### Task
In the listing below, find each line with the string "project" and return it.

### Available data
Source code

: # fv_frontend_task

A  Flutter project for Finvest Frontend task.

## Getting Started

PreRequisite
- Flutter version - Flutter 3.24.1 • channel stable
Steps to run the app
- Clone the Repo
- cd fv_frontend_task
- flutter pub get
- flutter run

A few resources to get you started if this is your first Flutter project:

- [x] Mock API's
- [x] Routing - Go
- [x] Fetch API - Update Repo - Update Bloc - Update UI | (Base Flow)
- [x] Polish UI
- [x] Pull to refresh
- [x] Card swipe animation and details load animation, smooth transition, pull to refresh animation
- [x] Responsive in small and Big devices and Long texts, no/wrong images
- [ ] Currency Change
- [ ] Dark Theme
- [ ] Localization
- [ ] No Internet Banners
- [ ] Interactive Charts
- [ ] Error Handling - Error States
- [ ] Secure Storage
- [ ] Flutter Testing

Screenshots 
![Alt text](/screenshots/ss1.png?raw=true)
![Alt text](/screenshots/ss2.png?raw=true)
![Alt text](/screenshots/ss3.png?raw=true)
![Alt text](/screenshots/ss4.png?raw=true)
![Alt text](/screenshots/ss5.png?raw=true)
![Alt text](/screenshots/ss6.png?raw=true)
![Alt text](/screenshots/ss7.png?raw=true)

### Solution to this task
A  Flutter project for Finvest Frontend task.
A few resources to get you started if this is your first Flutter project:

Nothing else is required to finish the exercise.